As the jeep approached, she couldn’t see the driver because his brown skin blended with the darkness. All she could make out was his white uniform until he pulled up and hopped down. His skin was the color of honey. "I'm Harold," he said, extending his hand. “Varda,” she said, shaking it. Their eyes met in the darkness, then he turned to pick up her two suitcases and a box, which, he noted, contained only records by black musicians like Ella Fitzgerald, Louis Armstrong, Duke Ellington and Billie Holiday.
He drove slower back to headquarters so that the suitcases wouldn’t fall out, and so he could talk to her for a few extra moments. She was from Israel. Her name meant “rose” in Hebrew. She was an artist, 22 years old, in her second year at the Cleveland Institute of Art. He was 29 years old, born and raised in Cleveland, and had served in the Army.
“Are you a doctor now?” she asked him.
He laughed. “No, why would you think that?”
“Because you’re wearing all white,” she answered. He shook his head, still smiling. “I’m a counselor, just like you. But I live with the kids. We all wear white uniforms.”
She nodded. He was so handsome, she couldn’t think straight. His shaved head, skin tone and body type reminded her of the actor Yul Brenner. Her left thigh was only three inches from his right thigh, her torso even closer than that, and she felt heat on the left side of her body. She felt the urge to place a hand on his right arm, outstretched towards the steering wheel. Instead she gripped the jeep’s frame just above her head as they bounced along towards the office.

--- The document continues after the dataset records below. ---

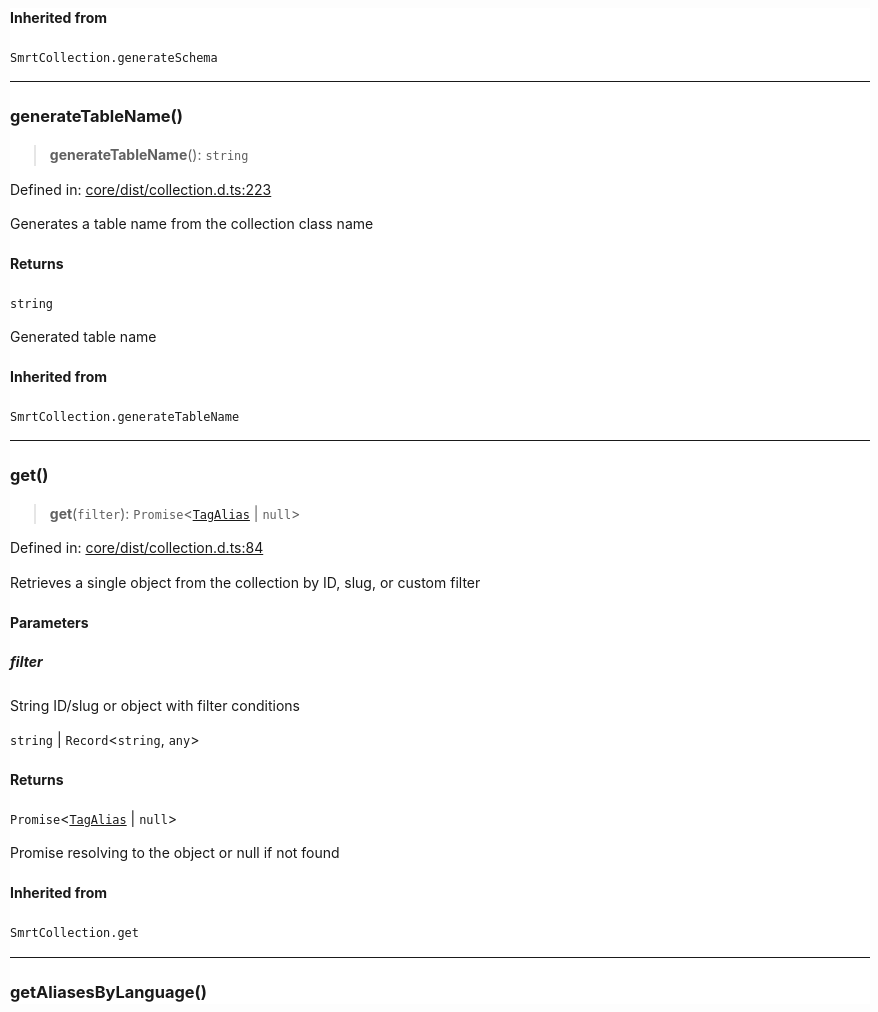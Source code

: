 #### Inherited from

`SmrtCollection.generateSchema`

***

### generateTableName()

> **generateTableName**(): `string`

Defined in: [core/dist/collection.d.ts:223](https://github.com/happyvertical/smrt/blob/71a16025d52b026725fd522a392015e67e1d6489/packages/core/dist/collection.d.ts#L223)

Generates a table name from the collection class name

#### Returns

`string`

Generated table name

#### Inherited from

`SmrtCollection.generateTableName`

***

### get()

> **get**(`filter`): `Promise`\<[`TagAlias`](TagAlias.md) \| `null`\>

Defined in: [core/dist/collection.d.ts:84](https://github.com/happyvertical/smrt/blob/71a16025d52b026725fd522a392015e67e1d6489/packages/core/dist/collection.d.ts#L84)

Retrieves a single object from the collection by ID, slug, or custom filter

#### Parameters

##### filter

String ID/slug or object with filter conditions

`string` | `Record`\<`string`, `any`\>

#### Returns

`Promise`\<[`TagAlias`](TagAlias.md) \| `null`\>

Promise resolving to the object or null if not found

#### Inherited from

`SmrtCollection.get`

***

### getAliasesByLanguage()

In the next few days, they would see each other again, first by chance on their respective ways to work, in the cafeteria, at counselor meetings. Then they began taking walks together, sitting next to each other at meal times and during meetings. The first time they kissed, they found it difficult to stop. He was the most beautiful man she had ever seen.
He had dated more beautiful women than her before, but none as intelligent, exotic and kind. He could talk to her about history, art and traveling. She made him laugh. But what really captured him was her innocence and lack of prejudice. The more time they spent together, the more people began to stare, and then to frown. Progressive as Bellefair was, it still didn’t approve of a black male counselor consorting with a white female counselor. Varda didn’t seem to notice the growing tension around them. Or if she did notice, she didn’t care. She was oblivious to social mores. She related to him as a man, not as a black man, though he sensed that his blackness was part of the attraction.
She possessed a rebellious, independent spirit similar to his. Her history of bad health – rheumatic fever at three years old, cancer at 15, surgeries and a permanently scarred neck which she would always cover with a scarf or turtleneck, thin sleeveless ones in the summer – her being Jewish and an artist, all lead to her identifying as an outsider.
He was an outsider too – an educated, intellectual, world-traveled black man in a white world that refused to see him as anything other than “just another Negro.”
By October, they had married. It all happened so fast that they didn’t think it through, or maybe they did. They would always be outsiders.